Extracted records
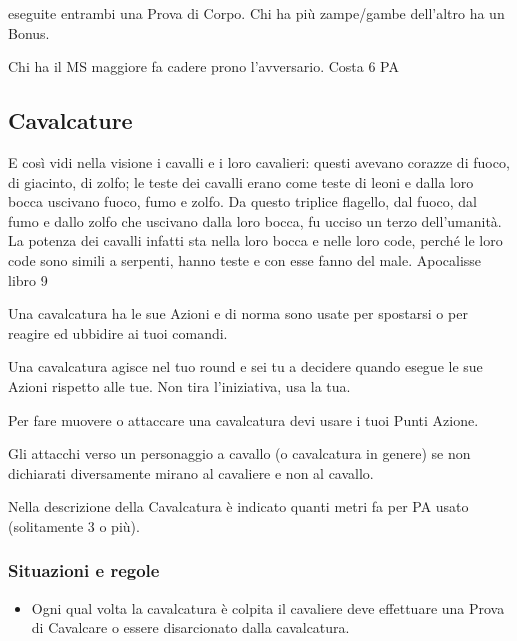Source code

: \documentclass[12pt,a4paper,twoside,openany]{book}
\begin{document}
\begin{multicols}{2}
eseguite entrambi una Prova di Corpo. Chi ha più zampe/gambe dell'altro ha un Bonus.

Chi ha il MS maggiore fa cadere prono l'avversario. Costa 6 PA

\subsection{Cavalcature}\label{cavalcature}

\begin{changemargin}{0.3cm}{0.3cm}\begin{enfasi}{
E così vidi nella visione i cavalli e i loro cavalieri: questi avevano corazze di fuoco, di giacinto, di zolfo; le teste dei cavalli erano come teste di leoni e dalla loro bocca uscivano fuoco, fumo e zolfo. Da questo triplice flagello, dal fuoco, dal fumo e dallo zolfo che uscivano dalla loro bocca, fu ucciso un terzo dell’umanità. La potenza dei cavalli infatti sta nella loro bocca e nelle loro code, perché le loro code sono simili a serpenti, hanno teste e con esse fanno del male. Apocalisse libro 9}\end{enfasi}\end{changemargin}\medskip

Una cavalcatura ha le sue Azioni e di norma sono usate per spostarsi o per reagire ed ubbidire ai tuoi comandi.

Una cavalcatura agisce nel tuo round e sei tu a decidere quando esegue le sue Azioni rispetto alle tue. Non tira l'iniziativa, usa la tua.

Per fare muovere o attaccare una cavalcatura devi usare i tuoi Punti Azione.

Gli attacchi verso un personaggio a cavallo (o cavalcatura in genere) se non dichiarati diversamente mirano al cavaliere e non al cavallo.

Nella descrizione della Cavalcatura è indicato quanti metri fa per PA usato (solitamente 3 o più).

\subsubsection{Situazioni e regole}\label{cavallosituazioniregole}

\begin{itemize}
\item
Ogni qual volta la cavalcatura è colpita il cavaliere deve effettuare una Prova di Cavalcare o essere disarcionato dalla cavalcatura.


\end{itemize}
\end{multicols}
\end{document}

— Work required —
Reproduce these records exactly, but not the pictures.

— Reply to the exercise —
Source code

: \documentclass[12pt,a4paper,twoside,openany]{book}
\begin{document}
\begin{multicols}{2}
eseguite entrambi una Prova di Corpo. Chi ha più zampe/gambe dell'altro ha un Bonus.

Chi ha il MS maggiore fa cadere prono l'avversario. Costa 6 PA

\subsection{Cavalcature}\label{cavalcature}

\begin{changemargin}{0.3cm}{0.3cm}\begin{enfasi}{
E così vidi nella visione i cavalli e i loro cavalieri: questi avevano corazze di fuoco, di giacinto, di zolfo; le teste dei cavalli erano come teste di leoni e dalla loro bocca uscivano fuoco, fumo e zolfo. Da questo triplice flagello, dal fuoco, dal fumo e dallo zolfo che uscivano dalla loro bocca, fu ucciso un terzo dell’umanità. La potenza dei cavalli infatti sta nella loro bocca e nelle loro code, perché le loro code sono simili a serpenti, hanno teste e con esse fanno del male. Apocalisse libro 9}\end{enfasi}\end{changemargin}\medskip

Una cavalcatura ha le sue Azioni e di norma sono usate per spostarsi o per reagire ed ubbidire ai tuoi comandi.

Una cavalcatura agisce nel tuo round e sei tu a decidere quando esegue le sue Azioni rispetto alle tue. Non tira l'iniziativa, usa la tua.

Per fare muovere o attaccare una cavalcatura devi usare i tuoi Punti Azione.

Gli attacchi verso un personaggio a cavallo (o cavalcatura in genere) se non dichiarati diversamente mirano al cavaliere e non al cavallo.

Nella descrizione della Cavalcatura è indicato quanti metri fa per PA usato (solitamente 3 o più).

\subsubsection{Situazioni e regole}\label{cavallosituazioniregole}

\begin{itemize}
\item
Ogni qual volta la cavalcatura è colpita il cavaliere deve effettuare una Prova di Cavalcare o essere disarcionato dalla cavalcatura.


\end{itemize}
\end{multicols}
\end{document}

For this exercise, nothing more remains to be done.